Help NASA Study Eclipses With These Citizen Science Projects (Updated)

Narration: Lacey Young


Did you know that you can participate in solar eclipse science with NASA?

NASA's citizen science projects are collaborations between scientists and members of the public, no matter your citizenship.

Liz MacDonald: "The general public is best suited for these kinds of projects because they will be on the ground over the whole path. And that really can be kind of a force multiplier for how many observations you can take."

Several volunteer science projects are gearing up for the 2024 total solar eclipse that you can join!

Liz MacDonald: "There are many mysteries that come about during a total solar eclipse, ranging from the part of the Sun that we can very rarely see, the corona, and the birth of the solar wind really close to the surface of the Sun, as well as the effects on Earth."

Using telescopes and cameras that are safe for viewing the Sun, volunteer scientists across North America will capture images of the total solar eclipse. Scientists will study these images in detail, tracking how plumes of solar material move through the Sun's atmosphere.

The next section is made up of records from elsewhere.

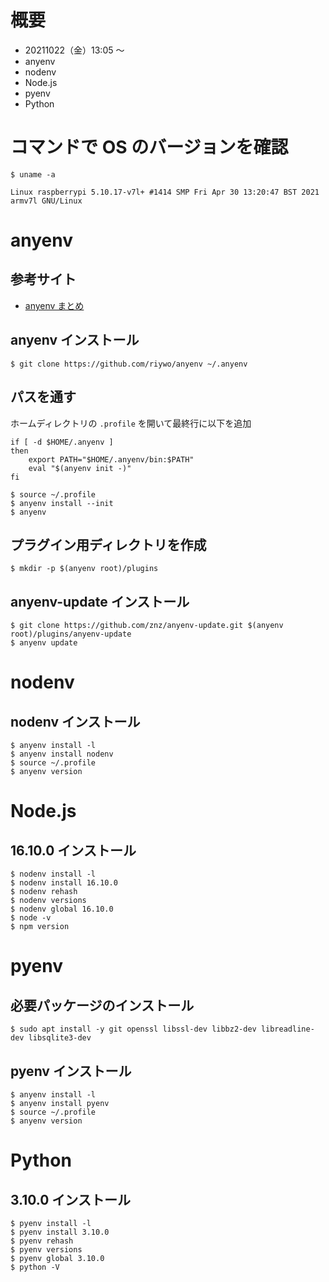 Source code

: # 概要
- 20211022（金）13:05 〜
- anyenv
- nodenv
- Node.js
- pyenv
- Python
<p></p>

# コマンドで OS のバージョンを確認
`$ uname -a`
<p></p>

`Linux raspberrypi 5.10.17-v7l+ #1414 SMP Fri Apr 30 13:20:47 BST 2021 armv7l GNU/Linux`
<p></p>

# anyenv
## 参考サイト
- [anyenv まとめ](https://qiita.com/SUZUKI_Masaya/items/51366be1510f7fde7cdf)
<p></p>

## anyenv インストール
```
$ git clone https://github.com/riywo/anyenv ~/.anyenv
```
<p></p>

## パスを通す
ホームディレクトリの `.profile` を開いて最終行に以下を追加

```
if [ -d $HOME/.anyenv ]
then
    export PATH="$HOME/.anyenv/bin:$PATH"
    eval "$(anyenv init -)"
fi
```

```
$ source ~/.profile
$ anyenv install --init
$ anyenv
```
<p></p>

## プラグイン用ディレクトリを作成
```
$ mkdir -p $(anyenv root)/plugins
```
<p></p>

## anyenv-update インストール
```
$ git clone https://github.com/znz/anyenv-update.git $(anyenv root)/plugins/anyenv-update
$ anyenv update
```
<p></p>

# nodenv
## nodenv インストール
```
$ anyenv install -l
$ anyenv install nodenv
$ source ~/.profile
$ anyenv version
```
<p></p>

# Node.js
## 16.10.0 インストール
```
$ nodenv install -l
$ nodenv install 16.10.0
$ nodenv rehash
$ nodenv versions
$ nodenv global 16.10.0
$ node -v
$ npm version
```
<p></p>
<div class="page-break"></div>

# pyenv
## 必要パッケージのインストール
```
$ sudo apt install -y git openssl libssl-dev libbz2-dev libreadline-dev libsqlite3-dev
```
<p></p>

## pyenv インストール
```
$ anyenv install -l
$ anyenv install pyenv
$ source ~/.profile
$ anyenv version
```
<p></p>

# Python
## 3.10.0 インストール
```
$ pyenv install -l
$ pyenv install 3.10.0
$ pyenv rehash
$ pyenv versions
$ pyenv global 3.10.0
$ python -V
```
<p></p>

But be careful – without proper tools and techniques, you can damage your eyes and your camera.

Amateur, or “ham,” radio operators will send radio messages to one another during the eclipse to see how changes in the upper

atmosphere distort radio signals.

Liz MacDonald: "The opportunity to conduct research and participate in citizen science during the upcoming total solar eclipse is really special. The Sun is always changing, so, we don't know what it's going to be doing right at that time."

As the Moon blocks one portion of the Sun, it can make other portions easier to see. Working with local scientists at an observatory in Southern California, participants will observe magnetic hotspots on the Sun as the Moon passes over them, revealing details they normally can't detect.

Liz MacDonald: "We have a public who's interested in different aspects of heliophysics and can actually contribute to our science, and so we really invite people to participate and we need all hands on deck for that."